Various conventions are already gearing up to return to Las Vegas. MoneyShow plans to host a conference at Bally’s and Paris Las Vegas starting Aug. 16 with a limited audience, and Las Vegas Convention and Visitors Authority spokeswoman Lori Nelson-Kraft said the organization has a “strong convention calendar over the next year.”

Nelson-Kraft said hosting trade shows and meetings are an integral part of filling Las Vegas rooms midweek, when leisure travelers are less likely to visit.

Las Vegas’ convention and meeting segment had a $10.5 billion economic impact in 2018, according to a 2019 report from the LVCVA.

Las Vegas has “more convention space than anywhere else for a reason … they’re very profitable for us, in terms of visitor profiles,” Applied Analysis economist Jeremy Aguero said. “They stay longer. They come on weekdays. They have a tendency to spend more. … They’re a critical component of our overall business model.”

But the convention industry’s rebound is expected to lag behind leisure travel’s, Aguero said.

He expects Las Vegas’ convention and meetings industry to recover within the next 18 to 36 months but said fewer air travel options will make its recovery sluggish.

“It’s lagging somewhere between six and 12 months behind leisure visitation,” Aguero said.

Industry’s recovery

Josh Swissman, founding partner of The Strategy Organization in Las Vegas, said he’s “bullish” that the convention and trade show business will make full recovery in Las Vegas in the long-term.
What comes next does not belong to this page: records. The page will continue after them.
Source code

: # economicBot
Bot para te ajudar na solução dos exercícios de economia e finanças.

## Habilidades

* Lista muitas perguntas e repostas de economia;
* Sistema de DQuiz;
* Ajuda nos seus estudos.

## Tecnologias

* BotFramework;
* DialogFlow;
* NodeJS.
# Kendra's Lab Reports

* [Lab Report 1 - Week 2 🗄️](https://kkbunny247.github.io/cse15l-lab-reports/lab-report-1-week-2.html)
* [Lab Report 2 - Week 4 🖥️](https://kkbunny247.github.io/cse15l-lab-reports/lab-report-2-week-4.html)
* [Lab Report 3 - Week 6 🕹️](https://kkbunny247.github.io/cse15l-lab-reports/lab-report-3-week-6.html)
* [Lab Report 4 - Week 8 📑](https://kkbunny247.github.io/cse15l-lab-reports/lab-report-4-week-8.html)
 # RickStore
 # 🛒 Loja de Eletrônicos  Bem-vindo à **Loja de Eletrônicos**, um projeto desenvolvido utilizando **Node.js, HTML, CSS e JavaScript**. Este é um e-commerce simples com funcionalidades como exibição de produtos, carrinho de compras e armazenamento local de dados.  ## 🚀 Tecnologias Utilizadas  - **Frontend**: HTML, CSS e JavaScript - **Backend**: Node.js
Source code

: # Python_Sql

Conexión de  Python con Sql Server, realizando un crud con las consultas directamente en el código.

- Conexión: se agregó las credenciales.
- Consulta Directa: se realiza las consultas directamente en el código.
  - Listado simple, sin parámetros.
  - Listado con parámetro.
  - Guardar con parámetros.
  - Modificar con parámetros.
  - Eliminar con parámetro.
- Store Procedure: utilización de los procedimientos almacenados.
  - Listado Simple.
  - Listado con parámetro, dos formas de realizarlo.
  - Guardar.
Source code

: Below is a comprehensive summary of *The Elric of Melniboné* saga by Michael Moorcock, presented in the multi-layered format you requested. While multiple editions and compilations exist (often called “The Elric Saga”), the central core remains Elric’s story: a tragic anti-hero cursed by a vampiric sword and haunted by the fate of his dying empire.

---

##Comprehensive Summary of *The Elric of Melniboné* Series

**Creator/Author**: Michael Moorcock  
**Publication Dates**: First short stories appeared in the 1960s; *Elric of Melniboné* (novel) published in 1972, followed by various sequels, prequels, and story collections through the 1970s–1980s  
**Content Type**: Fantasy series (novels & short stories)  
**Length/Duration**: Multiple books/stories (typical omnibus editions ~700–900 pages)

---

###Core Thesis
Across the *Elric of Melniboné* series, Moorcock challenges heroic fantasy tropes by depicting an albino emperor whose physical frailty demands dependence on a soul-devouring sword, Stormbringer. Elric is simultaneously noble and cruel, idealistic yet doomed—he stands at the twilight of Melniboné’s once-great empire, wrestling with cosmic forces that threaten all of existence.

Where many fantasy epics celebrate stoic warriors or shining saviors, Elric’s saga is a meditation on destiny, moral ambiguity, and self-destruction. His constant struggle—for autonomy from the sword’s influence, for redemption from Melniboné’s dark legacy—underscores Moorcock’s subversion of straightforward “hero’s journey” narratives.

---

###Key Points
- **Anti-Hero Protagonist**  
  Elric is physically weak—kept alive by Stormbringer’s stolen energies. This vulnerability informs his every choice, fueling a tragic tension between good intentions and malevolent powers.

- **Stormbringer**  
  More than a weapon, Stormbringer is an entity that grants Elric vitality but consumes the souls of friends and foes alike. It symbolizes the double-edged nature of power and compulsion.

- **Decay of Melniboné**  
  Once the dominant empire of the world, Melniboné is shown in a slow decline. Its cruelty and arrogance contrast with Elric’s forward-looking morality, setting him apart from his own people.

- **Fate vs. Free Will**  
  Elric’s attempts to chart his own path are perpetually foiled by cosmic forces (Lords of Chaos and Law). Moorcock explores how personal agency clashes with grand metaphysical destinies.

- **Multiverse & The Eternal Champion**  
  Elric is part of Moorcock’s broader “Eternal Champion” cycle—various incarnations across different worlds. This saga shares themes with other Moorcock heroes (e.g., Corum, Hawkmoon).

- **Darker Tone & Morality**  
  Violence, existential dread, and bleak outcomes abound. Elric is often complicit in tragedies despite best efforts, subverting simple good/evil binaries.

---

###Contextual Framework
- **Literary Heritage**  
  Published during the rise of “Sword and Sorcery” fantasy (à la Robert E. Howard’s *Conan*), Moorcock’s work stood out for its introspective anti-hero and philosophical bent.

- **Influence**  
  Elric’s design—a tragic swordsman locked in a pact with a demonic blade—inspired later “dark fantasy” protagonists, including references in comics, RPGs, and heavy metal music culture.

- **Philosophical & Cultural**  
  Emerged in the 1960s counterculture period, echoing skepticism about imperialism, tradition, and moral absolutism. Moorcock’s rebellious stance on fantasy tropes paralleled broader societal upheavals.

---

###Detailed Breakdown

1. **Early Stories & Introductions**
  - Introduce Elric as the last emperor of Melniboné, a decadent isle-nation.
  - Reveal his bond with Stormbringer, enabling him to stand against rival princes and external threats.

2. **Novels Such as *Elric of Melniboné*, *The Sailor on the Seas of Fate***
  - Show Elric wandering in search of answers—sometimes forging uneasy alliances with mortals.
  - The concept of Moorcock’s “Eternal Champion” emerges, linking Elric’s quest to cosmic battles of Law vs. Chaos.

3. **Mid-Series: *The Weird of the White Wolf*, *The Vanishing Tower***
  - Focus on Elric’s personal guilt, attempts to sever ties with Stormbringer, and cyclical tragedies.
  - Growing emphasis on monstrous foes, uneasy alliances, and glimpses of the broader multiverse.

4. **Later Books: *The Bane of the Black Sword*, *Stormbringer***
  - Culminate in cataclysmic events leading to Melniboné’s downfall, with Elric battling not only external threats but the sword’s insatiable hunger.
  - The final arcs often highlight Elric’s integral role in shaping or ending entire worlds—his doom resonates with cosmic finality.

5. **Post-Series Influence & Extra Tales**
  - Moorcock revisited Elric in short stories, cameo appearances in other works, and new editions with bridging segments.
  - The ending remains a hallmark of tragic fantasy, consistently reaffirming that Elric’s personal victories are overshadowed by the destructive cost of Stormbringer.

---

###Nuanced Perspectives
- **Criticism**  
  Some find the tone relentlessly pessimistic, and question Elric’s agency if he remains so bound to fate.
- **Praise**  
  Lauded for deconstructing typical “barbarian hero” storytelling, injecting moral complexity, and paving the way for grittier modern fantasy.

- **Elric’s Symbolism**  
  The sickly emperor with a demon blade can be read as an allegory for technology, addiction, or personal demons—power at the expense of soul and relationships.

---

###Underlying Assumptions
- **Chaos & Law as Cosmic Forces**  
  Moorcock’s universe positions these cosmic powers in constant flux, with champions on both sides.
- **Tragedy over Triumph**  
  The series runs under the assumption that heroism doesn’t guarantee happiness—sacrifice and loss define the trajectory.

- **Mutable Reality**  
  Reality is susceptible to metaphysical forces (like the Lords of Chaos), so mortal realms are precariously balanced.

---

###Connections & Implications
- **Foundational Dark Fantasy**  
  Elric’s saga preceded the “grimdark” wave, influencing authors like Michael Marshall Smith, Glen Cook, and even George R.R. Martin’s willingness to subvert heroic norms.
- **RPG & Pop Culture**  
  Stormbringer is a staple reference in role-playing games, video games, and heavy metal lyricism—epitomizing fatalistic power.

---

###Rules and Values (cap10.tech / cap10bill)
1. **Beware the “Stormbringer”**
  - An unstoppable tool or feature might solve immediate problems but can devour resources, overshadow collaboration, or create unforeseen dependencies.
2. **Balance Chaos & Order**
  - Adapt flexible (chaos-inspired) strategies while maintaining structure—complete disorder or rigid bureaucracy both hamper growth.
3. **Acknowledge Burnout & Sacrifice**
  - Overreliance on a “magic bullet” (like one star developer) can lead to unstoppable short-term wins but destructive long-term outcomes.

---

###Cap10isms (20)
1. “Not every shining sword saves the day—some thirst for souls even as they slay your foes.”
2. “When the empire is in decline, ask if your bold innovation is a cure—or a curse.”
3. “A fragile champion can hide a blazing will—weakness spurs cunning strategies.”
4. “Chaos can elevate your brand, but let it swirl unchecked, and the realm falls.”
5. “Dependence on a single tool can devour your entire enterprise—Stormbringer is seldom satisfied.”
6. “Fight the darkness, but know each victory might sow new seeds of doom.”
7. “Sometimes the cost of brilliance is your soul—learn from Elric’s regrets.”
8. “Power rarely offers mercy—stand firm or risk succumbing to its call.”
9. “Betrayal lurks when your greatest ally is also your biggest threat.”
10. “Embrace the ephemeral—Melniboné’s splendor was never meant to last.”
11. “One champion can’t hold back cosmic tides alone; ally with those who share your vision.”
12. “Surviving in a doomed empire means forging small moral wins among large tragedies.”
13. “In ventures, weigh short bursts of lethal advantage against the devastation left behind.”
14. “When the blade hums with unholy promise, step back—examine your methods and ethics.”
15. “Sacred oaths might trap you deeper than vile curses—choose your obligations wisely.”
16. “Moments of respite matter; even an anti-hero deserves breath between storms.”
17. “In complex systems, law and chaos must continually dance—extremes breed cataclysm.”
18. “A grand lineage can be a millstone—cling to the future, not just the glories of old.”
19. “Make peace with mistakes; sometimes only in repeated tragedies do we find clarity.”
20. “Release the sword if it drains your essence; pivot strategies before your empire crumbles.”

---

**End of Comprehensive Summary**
“There is nothing that can take the place of physically attending a convention,” he said. “Networking, in-person product demos and impromptu breakout face-to-face meetings are important parts of the convention experience that have not translated well in the digital convention ecosystem.”

Some Las Vegas resorts are already looking to grow their meeting and convention footprint.

On June 18, Strip property Sahara Las Vegas announced that it would team up with group sales organization Teneo Hospitality Group to expand its meetings and conventions business. A company statement said the property’s boutique size makes it an “ideal selection” for planners adapting to a post-COVID-19 world.

But Restrepo believes it will take a lot for the industry to get back to pre-COVID levels as operators look to cut costs following the most recent financial downturn.

“There will still be conventions, I think. The biggest ones here in Las Vegas. But maybe companies don’t send as many people,” he said, adding that social distancing guidelines aren’t going away any time soon.

Others, like Swissman, said changes brought out during the pandemic will serve to benefit the local convention and meetings business in the long run, as organizers work to implement new technology and health and safety measures.

“For instance, attendees will be able to participate in future large-scale conventions either in person or virtually, allowing more flexibility and pricing options,” he said. “I also think it will be more acceptable and commonplace for speakers to present virtually in the future.”

Even if the Las Vegas’ convention industry does make major changes after COVID-19, Restrepo said it’ll be able to weather the storm.

“If we can convince people Las Vegas is the safest destination to visit, we should be able to come out of this better than some other communities,” Restrepo said. “But it’s going to be a long haul.”